A total of at least twelve Tanzanians have been detained or killed for involvement in AlShabaab and Islamic State terrorist ranks between December 2024 and February 2026, reflecting a sustained pattern of Tanzanian presence within transnational jihadist structures operating in East Africa.

On 31 December 2024, two Tanzanians were part of a 12 member all foreign-fighter unit that carried out a complex assault on a Puntland military base under the banner of Islamic State in Somalia, employing two VBIEDs in what was assessed as one of the group’s most sophisticated operations. On 25 November 2025, two additional Tanzanians were among militants killed during a raid on ISIS positions in the Bakue and Mareero sectors of the Qal Miskaad ridge. On 18 January 2026 in Bosaso, six Tanzanians were captured during the Al-Miska’ad counteroffensive conducted by Puntland Security Forces with U.S. support. Separately, in February 2026, two Tanzanian nationals were detained in Kenya’s Kajiado County in a disrupted plot linked to Al-Shabaab.

This cumulative pattern does not suggest isolated radicalization incidents but rather structured recruitment and facilitation pipelines. Puntland authorities have confirmed that foreign fighters constitute a significant proportion of IS-Somalia’s manpower, with Ethiopians, Yemenis, and Tanzanians ranking among the largest contingents. The Cal Miska’ad mountains host the al-Karrar coordination directorate responsible for linking Islamic State affiliates across Central, Eastern, and Southern Africa, including operational theaters in Mozambique and eastern DRC. This elevates the strategic relevance of Tanzanian recruits beyond Somalia.

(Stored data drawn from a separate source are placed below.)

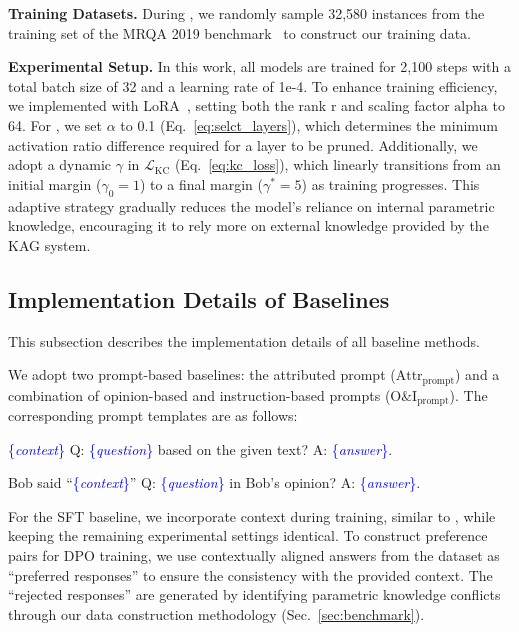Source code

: \textbf{Training Datasets.} During \method{}, we randomly sample 32,580 instances from the training set of the MRQA 2019 benchmark~\cite{fisch2019mrqa} to construct our training data.



\textbf{Experimental Setup.} In this work, all models are trained for 2,100 steps with a total batch size of 32 and a learning rate of 1e-4. To enhance training efficiency, we implemented \method{} with LoRA~\cite{hu2021lora}, setting both the rank $\text{r}$ and scaling factor $\text{alpha}$ to 64. For \method{}, we set $\alpha$ to 0.1 (Eq.~\ref{eq:selct_layers}), which determines the minimum activation ratio difference required for a layer to be pruned. Additionally, we adopt a dynamic $\gamma$ in $\mathcal{L}_{\text{KC}}$ (Eq.~\ref{eq:kc_loss}), which linearly transitions from an initial margin ($\gamma_{0}=1$) to a final margin ($\gamma^*=5$) as training progresses. This adaptive strategy gradually reduces the model's reliance on internal parametric knowledge, encouraging it to rely more on external knowledge provided by the KAG system.


\subsection{Implementation Details of Baselines}
\label{append:baseline}
This subsection describes the implementation details of all baseline methods.

We adopt two prompt-based baselines: the attributed prompt ($\text{Attr}_{\text{prompt}}$) and a combination of opinion-based and instruction-based prompts ($\text{O\&I}_{\text{prompt}}$). The corresponding prompt templates are as follows:

\begin{tcolorbox}
[title=Attr based prompt ,colback=blue!10,colframe=blue!50!black,arc=1mm,boxrule=1pt,left=1mm,right=1mm,top=1mm,bottom=1mm]
\textcolor{blue}{\{\textit{context}\}} Q: \textcolor{blue}{\{\textit{question}\}} based on the given text? A: \textcolor{blue}{\{\textit{answer}\}}.
\end{tcolorbox}

\begin{tcolorbox}
[title=O\&I based prompt ,colback=blue!10,colframe=blue!50!black,arc=1mm,boxrule=1pt,left=1mm,right=1mm,top=1mm,bottom=1mm]

Bob said ``\textcolor{blue}{\{\textit{context}\}}'' Q: \textcolor{blue}{\{\textit{question}\}} in Bob's opinion? A: \textcolor{blue}{\{\textit{answer}\}}.
\end{tcolorbox}
For the SFT baseline, we incorporate context during training, similar to \method{}, while keeping the remaining experimental settings identical. To construct preference pairs for DPO training, we use contextually aligned answers from the dataset as ``preferred responses'' to ensure the consistency with the provided context. The ``rejected responses'' are generated by identifying parametric knowledge conflicts through our data construction methodology (Sec.~\ref{sec:benchmark}).

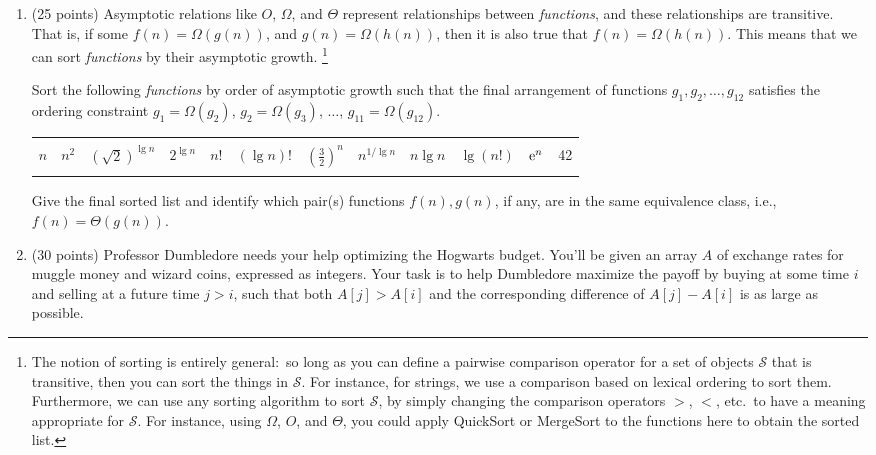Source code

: \documentclass[12pt]{article}
\begin{document}
\begin{enumerate}
	\item (25 points) Asymptotic relations like $O$, $\Omega$, and $\Theta$ represent 
	relationships between \textit{functions}, and these relationships are transitive. 
	That is, if some $f(n)=\Omega(g(n))$, and $g(n)=\Omega(h(n))$, then it is also true 
	that $f(n)=\Omega(h(n))$. This means that we can sort \textit{functions} by their asymptotic growth.%
	\footnote{The notion of sorting is entirely general:\ so long as you can define a pairwise comparison operator for a set of 
	objects $\mathcal{S}$ that is transitive, then you can sort the things in $\mathcal{S}$. For instance, for strings, we use a 
	comparison based on lexical ordering to sort them. Furthermore, we can use any sorting algorithm to sort $\mathcal{S}$, by 
	simply changing the comparison operators $>$, $<$, etc.\ to have a meaning appropriate for $\mathcal{S}$. 
	For instance, using $\Omega$, $O$, and $\Theta$, you could apply QuickSort or MergeSort to the functions here to obtain the 
	sorted list.}
    
    Sort the following {\em functions} by order of asymptotic growth such that the final arrangement of functions $g_{1},g_{2},\dots,g_{12}$ satisfies the ordering constraint $g_{1}=\Omega(g_{2})$, $g_{2}=\Omega(g_{3})$, $\dots$, $g_{11}=\Omega(g_{12})$.
    
    \begin{center}
    	\begin{tabular}{|c|c|c|c|c|c|c|c|c|c|c|c|} %
    		\hline
    		& & & & & & & & & & & \\
    		$n$ & $n^{2}$  & $(\sqrt{2})^{\lg n}$ & $2^{\lg n}$ & $n!$ & $(\lg n)!$ & $\left(\frac{3}{2}\right)^{n}$ & $n^{1/\lg n}$ & $n \lg n$ & $\lg(n!)$ & ${\rm e}^{n}$ & 42 \\
    		& & & & & & & & & & & \\
    		\hline
    	\end{tabular}
    \end{center}
    
    Give the final sorted list and identify which pair(s) functions $f(n),g(n)$, if any, are in the same equivalence class, i.e., $f(n)=\Theta(g(n))$.

    \pagebreak

	
	\item (30 points) Professor Dumbledore needs your help optimizing the Hogwarts budget. You'll be given an array $A$ of exchange rates for muggle money and wizard coins, expressed as integers. Your task is to help Dumbledore maximize the payoff by buying at some time $i$ and selling at a future time $j > i$, such that both $A[j] > A[i]$ and the corresponding difference of $A[j]-A[i]$ is as large as possible.
	

\end{enumerate}
\end{document}
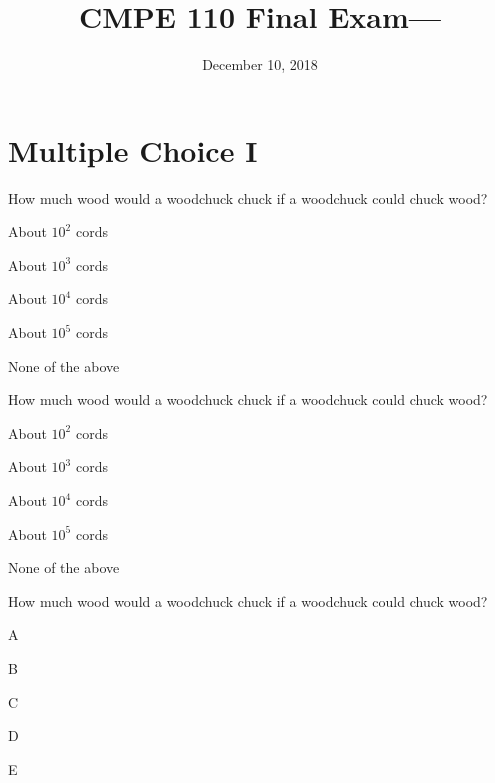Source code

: \documentclass[11pt,nochoiceboxes,solutions]{exam3}
\begin{document}
\title{CMPE 110 Final Exam---\fbox{\textbf{\examversionname}}}
\date{December 10, 2018}
\maketitle

\thispagestyle{fancy}
\setlength{\partopsep}{0pt}

\section*{Multiple Choice I}

\begin{problem}{2}
  How much wood would a woodchuck chuck if a woodchuck could chuck wood?
  \begin{exammc}[acbed]
    \item *About $10^2$ cords
    \item About $10^3$ cords
    \item About $10^4$ cords
    \item About $10^5$ cords
    \item None of the above
  \end{exammc}
\end{problem}

\begin{problem}{2}
  How much wood would a woodchuck chuck if a woodchuck could chuck wood?
  \begin{multichoice}[set=A]
    \item *About $10^2$ cords
    \item About $10^3$ cords
    \item About $10^4$ cords
    \item About $10^5$ cords
    \item None of the above
  \end{multichoice}
\end{problem}

\begin{problem}{2}
  How much wood would a woodchuck chuck if a woodchuck could chuck wood?
  \begin{multichoice}[order=badce]
    \item A
    \item B
    \item C
    \item D
    \item E
  \end{multichoice}
\end{problem}
\end{document}
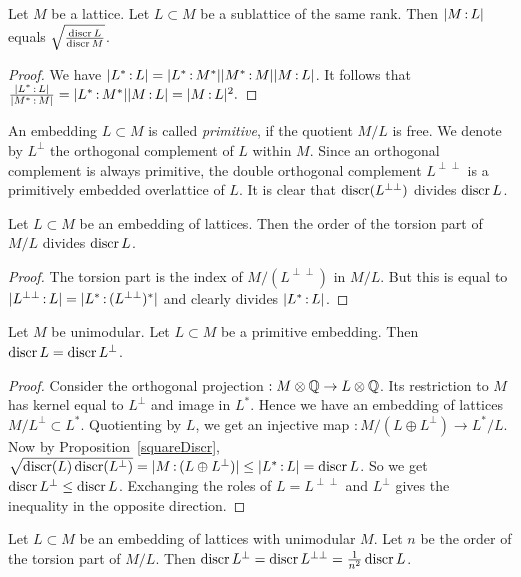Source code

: \begin{proposition} \label{squareDiscr}Let $M$ be a lattice. Let $L\subset M$ be a sublattice of the same rank. Then $|M\,{:}\, L|$ equals $\sqrt{\frac{\operatorname{discr} L}{\operatorname{discr} M}}$.
\end{proposition}
\begin{proof}
We have $|L^*\,{:}\, L|=\allowbreak |L^*\,{:}\, M^*||M^*\,{:}\, M||M\,{:}\, L|$. It follows that
$\frac{|L^*\,{:}\, L|}{|M^*\,{:}\, M|}=\allowbreak |L^*\,{:}\, M^*||M\,{:}\, L|=\allowbreak |M\,{:}\, L|^2.$
\end{proof}
An embedding $L\subset M$ is called \emph{primitive}, if the quotient $M/L$ is free. We denote by $L^\perp$ the orthogonal complement of $L$ within $M$. Since an orthogonal complement is always primitive, the double orthogonal complement $ L^{\perp\perp}$ is a primitively embedded overlattice of $L$. It is clear that $\operatorname{discr}( L^{\perp\perp})$ divides $\operatorname{discr} L$. 
\begin{proposition}\label{TorsionQuotient} Let $L\subset M$ be an embedding of lattices. Then the order of the torsion part of $M/L$ 
divides $\operatorname{discr} L$.
\end{proposition}
\begin{proof}
The torsion part is the index of $M/( L^{\perp\perp})$ in $M/L$. But this is equal to $|L^{\perp\perp}\,{:}\, L| = |L^* \,{:}\, (L^{\perp\perp})^*|$ and clearly divides $|L^*\,{:}\, L|$.
\end{proof}
\begin{proposition}\label{discrOrthPrim}
Let $M$ be unimodular. Let $L\subset M$ be a primitive embedding. Then $\operatorname{discr} L = \operatorname{discr} L^\perp$.
\end{proposition}
\begin{proof}
Consider the orthogonal projection $ : M\otimes\mathbb{Q} \rightarrow L\otimes \mathbb{Q}$. Its restriction to $M$ has kernel equal to $L^\perp$ and image in $L^*$. Hence we have an embedding of lattices $M/L^\perp \subset L^*$. Quotienting by $L$, we get an injective map $: M/(L\oplus L^\perp) \rightarrow L^*/L$. 
Now by Proposition~\ref{squareDiscr}, $\sqrt{\operatorname{discr}(L) \operatorname{discr} (L^\perp)} =|M \,{:}\, (L\oplus L^\perp)| \leq |L^*\,{:}\, L| = \operatorname{discr} L$. So we get $\operatorname{discr} L^\perp \leq \operatorname{discr} L$. Exchanging the roles of $L=L^{\perp\perp}$ and $L^\perp$ gives the inequality in the opposite direction.
\end{proof}
\begin{corollary}\label{latticeCor}
Let $L\subset M$ be an embedding of lattices with unimodular $M$. Let $n$ be the order of the torsion part of $M/L$. Then $\operatorname{discr} L^\perp =\operatorname{discr} L^{\perp\perp} = \frac{1}{n^2}\operatorname{discr} L$.
\end{corollary}

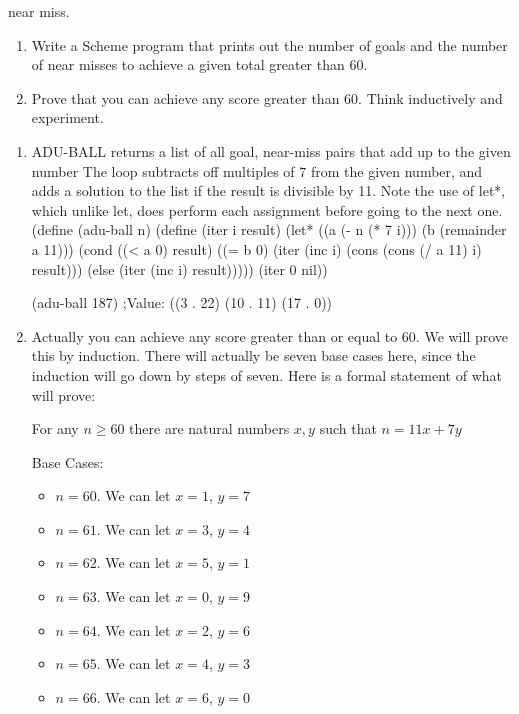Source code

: \documentclass[12pt]{amsart}
\begin{document}
\begin{enumerate}
    near miss.
    \begin{enumerate}
    \item
    Write a Scheme program that prints out the number of goals and
    the number of near misses to achieve a given total greater than
    60.\\
    \item Prove that you can achieve any score greater than 60. Think
    inductively and experiment.\\
    \end{enumerate}
    \begin{enumerate}
    \item
    ADU-BALL returns a list of all goal, near-miss  pairs that add up to the given number
    The loop subtracts off multiples of $7$ from the given number,
    and adds a solution to the list if the result is divisible by
    11. Note the use of let*, which unlike let,
    does perform each assignment before going to the next one.
\beginlisp
(define (adu-ball n)
 (define (iter i result)
  (let* ((a (- n (* 7 i))) (b (remainder a 11)))
   (cond ((< a 0) result)
         ((= b 0) (iter (inc i) (cons (cons (/ a 11) i) result)))
         (else (iter (inc i) result)))))
 (iter 0 nil))
\endlisp \vskip 10pt

\beginlisp
(adu-ball 187)
;Value: ((3 . 22) (10 . 11) (17 . 0))
\endlisp \vskip 10pt
    \item
    Actually you can achieve any score greater than or equal to $60$.
    We will prove this by induction. There will actually be seven base cases
    here, since the induction will go down by steps of seven. Here is a formal
    statement of what will prove:

    For any $n \ge 60$ there are natural numbers $x,y$ such that
    $ n = 11 x + 7 y$

    Base Cases:
    \begin{itemize}
    \item $n=60$. We can let $x=1$, $y=7$ \\
    \item $n=61$. We can let $x=3$, $y=4$ \\
    \item $n=62$. We can let $x=5$, $y=1$ \\
    \item $n=63$. We can let $x=0$, $y=9$ \\
    \item $n=64$. We can let $x=2$, $y=6$ \\
    \item $n=65$. We can let $x=4$, $y=3$ \\
    \item $n=66$. We can let $x=6$, $y=0$ \\
    \end{itemize}


\end{enumerate}
\end{enumerate}
\end{document}
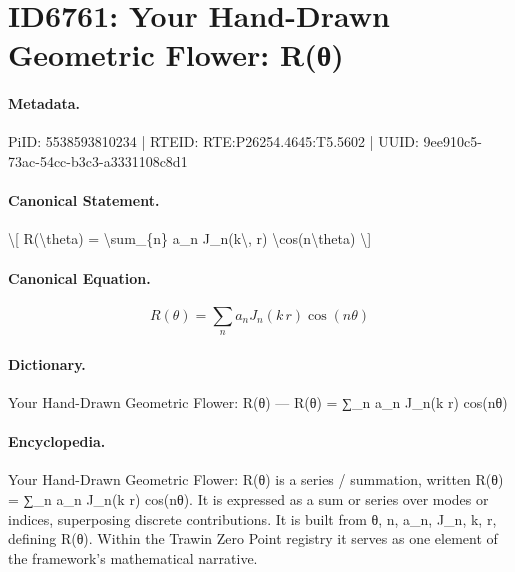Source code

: \section*{ID6761: Your Hand-Drawn Geometric Flower: R(θ)}
\paragraph{Metadata.}
PiID: 5538593810234 | RTEID: RTE:P26254.4645:T5.5602 | UUID: 9ee910c5-73ac-54cc-b3c3-a3331108c8d1

\paragraph{Canonical Statement.}
\textbackslash{}[ R(\textbackslash{}theta) = \textbackslash{}sum\_\{n\} a\_n J\_n(k\textbackslash{}, r) \textbackslash{}cos(n\textbackslash{}theta) \textbackslash{}]

\paragraph{Canonical Equation.}
\[
R(\theta) = \sum_{n} a_n J_n(k\, r) \cos(n\theta)
\]

\paragraph{Dictionary.}
Your Hand-Drawn Geometric Flower: R(θ) — R(θ) = ∑\_n a\_n J\_n(k r) cos(nθ)

\paragraph{Encyclopedia.}
Your Hand-Drawn Geometric Flower: R(θ) is a series / summation, written R(θ) = ∑\_n a\_n J\_n(k r) cos(nθ). It is expressed as a sum or series over modes or indices, superposing discrete contributions. It is built from θ, n, a\_n, J\_n, k, r, defining R(θ). Within the Trawin Zero Point registry it serves as one element of the framework's mathematical narrative.
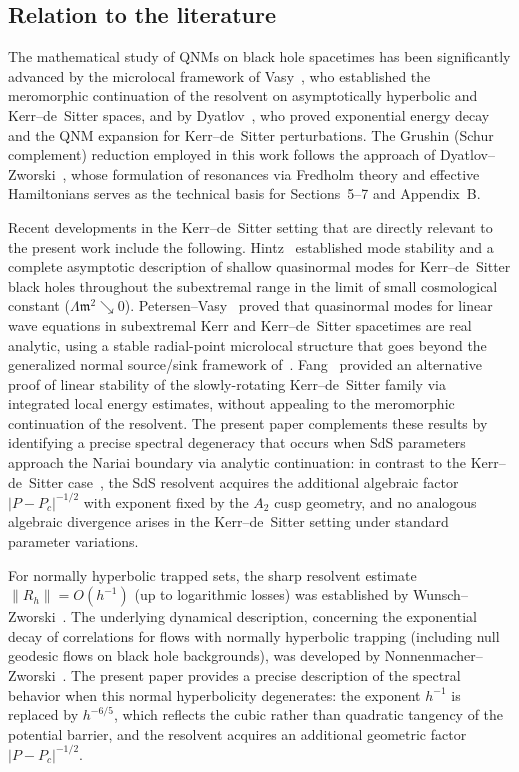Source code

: \documentclass[12pt,a4paper]{amsart}
\theoremstyle{remark}
\begin{document}
\subsection*{Relation to the literature}

The mathematical study of QNMs on black hole spacetimes has been significantly advanced
by the microlocal framework of Vasy~\cite{Vasy2013}, who established the meromorphic
continuation of the resolvent on asymptotically hyperbolic and Kerr--de~Sitter
spaces, and by Dyatlov~\cite{Dyatlov11}, who proved exponential energy decay
and the QNM expansion for Kerr--de~Sitter perturbations. The Grushin (Schur complement)
reduction employed in this work follows the approach of Dyatlov--Zworski~\cite{DZ19}, whose
formulation of resonances via Fredholm theory and effective Hamiltonians serves as the
technical basis for Sections~5--7 and Appendix~B.

Recent developments in the Kerr--de~Sitter setting that are directly relevant to the
present work include the following.
Hintz~\cite{Hintz2022} established mode stability and a complete asymptotic description
of shallow quasinormal modes for Kerr--de~Sitter black holes throughout the subextremal
range in the limit of small cosmological constant ($\Lambda\mathfrak{m}^2 \searrow 0$).
Petersen--Vasy~\cite{PetersenVasy2023} proved that quasinormal modes for linear wave
equations in subextremal Kerr and Kerr--de~Sitter spacetimes are real analytic,
using a stable radial-point microlocal structure that goes beyond the generalized
normal source/sink framework of~\cite{Vasy2013}.
Fang~\cite{Fang2022} provided an alternative proof of linear stability of the
slowly-rotating Kerr--de~Sitter family via integrated local energy estimates, without
appealing to the meromorphic continuation of the resolvent.
The present paper complements these results by identifying a precise spectral degeneracy
that occurs when SdS parameters approach the Nariai boundary via analytic continuation:
in contrast to the Kerr--de~Sitter case~\cite{Dyatlov11,Dyatlov12}, the SdS resolvent
acquires the additional algebraic factor $|P-P_c|^{-1/2}$ with exponent fixed by the
$A_2$ cusp geometry, and no analogous algebraic divergence arises in the Kerr--de~Sitter
setting under standard parameter variations.

For normally hyperbolic trapped sets, the sharp resolvent estimate $\|R_h\| = O(h^{-1})$
(up to logarithmic losses) was established by Wunsch--Zworski~\cite{WZ11}.
The underlying dynamical description, concerning the exponential decay of correlations for flows with normally
hyperbolic trapping (including null geodesic flows on black hole backgrounds), was
developed by Nonnenmacher--Zworski~\cite{NZ15}.
The present paper provides a precise description of the spectral behavior when this
normal hyperbolicity degenerates: the exponent $h^{-1}$ is replaced by $h^{-6/5}$,
which reflects the cubic rather than quadratic tangency of the potential barrier, and the
resolvent acquires an additional geometric factor $|P-P_c|^{-1/2}$.
\end{document}

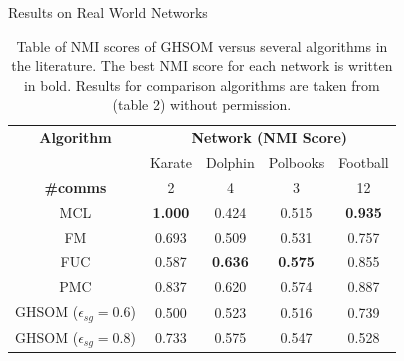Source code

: \documentclass{beamer}
\begin{document}
	\begin{frame}{Results on Real World Networks}
		\begin{table}
			\centering
			\begin{tabular}{ c c c c c }
				\toprule
				\textbf{Algorithm} & \multicolumn{4}{c}{\textbf{Network (NMI Score)}}\\
				{} & Karate & Dolphin & Polbooks & Football \\ 
				\bottomrule
				\textbf{\#comms} & 2 & 4 & 3 & 12 \\
				\bottomrule 
				MCL & \textbf{1.000} & 0.424 & 0.515 & \textbf{0.935} \\ 
				FM & 0.693 & 0.509 & 0.531 & 0.757 \\ 
				FUC & 0.587 & \textbf{0.636} & \textbf{0.575} & 0.855 \\ 
				PMC & 0.837 & 0.620 & 0.574 & 0.887 \\ 
				\toprule
				GHSOM ($\epsilon_{sg}=0.6$) & 0.500 & 0.523 & 0.516 & 0.739 \\
				GHSOM ($\epsilon_{sg}=0.8$) & 0.733 & 0.575 & 0.547 & 0.528 \\
				\bottomrule
			\end{tabular}
			\caption{Table of NMI scores of GHSOM versus several algorithms in the literature. The best NMI score for each network is written in bold. Results for comparison algorithms are taken from \protect\cite{yang2013hierarchical} (table 2) without permission. }
			\label{real_world_experiment}
		\end{table}
	\end{frame}
	
\end{document}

Tanzania’s geographic positioning between the East African Community and SADC trade corridors, its coastline along the Indian Ocean, and porous land borders create mobility environments exploitable by extremist facilitators. Recruiters, including elements associated with clandestine intelligence structures such as Amniyat and al emni, have historically used deceptive employment offers, religious study pathways, and cross-border transit channels to draw economically vulnerable individuals into external training ecosystems.

The recurring Tanzanian presence should therefore be assessed within a broader regional architecture of recruitment, transit, and financial facilitation rather than framed narrowly as domestic radicalization alone. Puntland’s operations degrade tactical nodes in Somalia, but the structural recruitment drivers remain regionally distributed and strategically interconnected.